As the controversy over the administration's handling of the issue grows, Rice's comments on the Sept. 11 assault on the U.S. consulate in Benghazi are coming under increasing attack. Her insistence on a number of Sunday talk shows Sept. 16 that, according to the best information available at the time, the attack was an unplanned assault and the result of an anti-Islam video is facing harsh criticism from senators. Administration officials, including most recently Defense Secretary Leon Panetta, have since called it a "terrorist attack," and even Secretary of State Hillary Clinton has indicated that al Qaeda affiliated groups were involved.
"First of all, there's an FBI investigation which is ongoing and we look to that investigation to give us the definitive word as to what transpired. But putting together the best information that we have available to us today, our current assessment is what happened in Benghazi was in fact initially a spontaneous reaction to what had just transpired hours before in Cairo, almost a copycat of the demonstrations against our facility in Cairo, prompted by the video," Rice said Sept. 16 on NBC's Meet the Press.
Sens. John McCain (R-AZ), Lindsey Graham (R-SC), Kelly Ayotte (R-NH), and Ron Johnson (R-WI) accused Rice of jumping the gun and disseminating false information about the attack in a letter Wednesday by quoting Rice's comments selectively, leaving out the context where she caveated the information as being based on initial assessments.
... Kerry, the chairman of the Senate Foreign Relations Committee (SFRC), has taken a far more cautious position on the Benghazi attack, joining with his Senate colleagues in calling for transparency and accountability from the administration but not going so far as to criticize the Obama administration's handling of the issue outright.

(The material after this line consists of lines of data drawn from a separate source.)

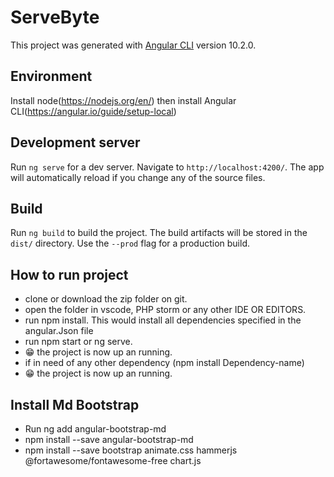 # ServeByte

This project was generated with [Angular CLI](https://github.com/angular/angular-cli) version 10.2.0.

## Environment
Install node(https://nodejs.org/en/) then install Angular CLI(https://angular.io/guide/setup-local)

## Development server

Run `ng serve` for a dev server. Navigate to `http://localhost:4200/`. The app will automatically reload if you change any of the source files.

## Build

Run `ng build` to build the project. The build artifacts will be stored in the `dist/` directory. Use the `--prod` flag for a production build.

## How to run project
<ul>
  <li>clone or download the zip folder on git.</li>
  <li>open the folder in vscode, PHP storm or any other IDE OR EDITORS.</li>
  <li>run npm install. This would install all dependencies specified in the angular.Json file</li>
  <li>run npm start or ng serve.</li>
  <li>😁 the project is now up an running.</li>
  <li> if in need of any other dependency (npm install Dependency-name)</li>
  <li>😁 the project is now up an running.</li>
</ul>

## Install Md Bootstrap
<ul>
  <li>Run ng add angular-bootstrap-md</li>
<li>npm install --save angular-bootstrap-md</li>
  <li>npm install --save bootstrap animate.css hammerjs @fortawesome/fontawesome-free chart.js</li>
  <ul>

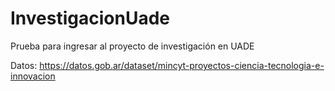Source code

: # InvestigacionUade
Prueba para ingresar al proyecto de investigación en UADE

Datos: https://datos.gob.ar/dataset/mincyt-proyectos-ciencia-tecnologia-e-innovacion
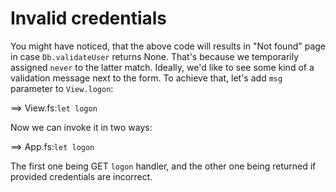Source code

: # Invalid credentials

You might have noticed, that the above code will results in "Not found" page in case `Db.validateUser` returns None.
That's because we temporarily assigned `never` to the latter match.
Ideally, we'd like to see some kind of a validation message next to the form.
To achieve that, let's add `msg` parameter to `View.logon`:

==> View.fs:`let logon`

Now we can invoke it in two ways:

==> App.fs:`let logon`

The first one being GET `logon` handler, and the other one being returned if provided credentials are incorrect.
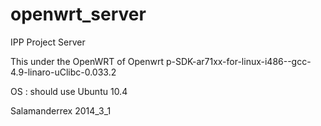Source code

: openwrt_server
==============

IPP Project Server

This under the OpenWRT of 
Openwrt p-SDK-ar71xx-for-linux-i486--gcc-4.9-linaro-uClibc-0.033.2

OS : should use Ubuntu 10.4




Salamanderrex 
2014_3_1
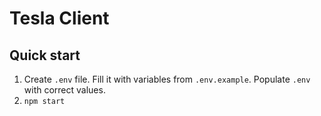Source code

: # Tesla Client

## Quick start
1. Create `.env` file. Fill it with variables from `.env.example`. Populate `.env` with correct values.
2. `npm start`
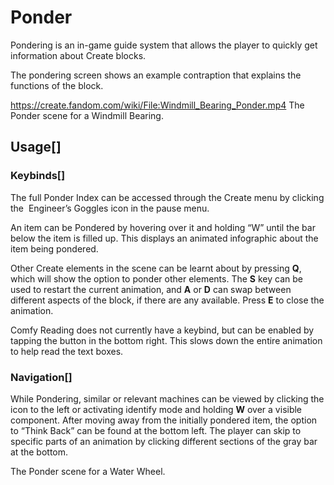# Ponder

Pondering is an in-game guide system that allows the player to quickly get information about Create blocks.

The pondering screen shows an example contraption that explains the functions of the block.

https://create.fandom.com/wiki/File:Windmill_Bearing_Ponder.mp4 The Ponder scene for a Windmill Bearing.

## Usage[]

### Keybinds[]

The full Ponder Index can be accessed through the Create menu by clicking the  Engineer’s Goggles icon in the pause menu.

An item can be Pondered by hovering over it and holding “W” until the bar below the item is filled up. This displays an animated infographic about the item being pondered.

Other Create elements in the scene can be learnt about by pressing **Q**, which will show the option to ponder other elements. The **S** key can be used to restart the current animation, and **A** or **D** can swap between different aspects of the block, if there are any available. Press **E** to close the animation.

Comfy Reading does not currently have a keybind, but can be enabled by tapping the button in the bottom right. This slows down the entire animation to help read the text boxes.

### Navigation[]

While Pondering, similar or relevant machines can be viewed by clicking the icon to the left or activating identify mode and holding **W** over a visible component. After moving away from the initially pondered item, the option to “Think Back” can be found at the bottom left. The player can skip to specific parts of an animation by clicking different sections of the gray bar at the bottom.

The Ponder scene for a Water Wheel.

... Privately, however, Kerry has been pressing the administration for answers.
... Already, GOP offices on Capitol Hill say they are preparing to focus on the Benghazi issue if Rice were nominated to succeed Clinton.
"Benghazi is now to Rice what Syria is to John Kerry," one senior GOP Senate aide told The Cable, alluding to Kerry's controversial past statements about Syrian leader Bashar al-Assad."Senators feel misled and given the emotions surrounding this issue. I can't imagine a Rice nomination sailing through without a floor fight. And if it's the beginning of a second Obama term, he will not want a battle over his nominee, which could weaken him right out of the gate."
The most obvious question arising from all of this is: "What is (or has been) the administration's narrative?"
It depends on who you ask and what day it is. As of two days ago, President Obama hadn't yet characterized the Benghazi attacks as terrorism. Katrino Trinko at National Review noted on Thursday that "no official used the term 'terrorism' until September 19th, when National Counterterrorism Center director Matthew Olsen said in a congressional testimony, 'I would say yes, they were killed in the course of a terrorist attack on our embassy.'" If this were a Republican or conservative administration, the press would be treating this situation as a group of people "freelancing" with foreign policy "in disarray." But not now.
As to Kerry, what a cynical opportunist. He won't criticize the administration "publicly," but "privately" -- so "private" that a Politico reporter knows it and spreads the word around to those who need to know for nomination protection purposes -- he's really, really going after the truth. Give me a break.
But of course, Ragin never, ever notes that his coverage of the political maneuvering may all be for naught if Barack Obama isn't reelected. The press's presumptive "Obama is inevitable" narrative cannot be disturbed.
Cross-posted at BizzyBlog.com.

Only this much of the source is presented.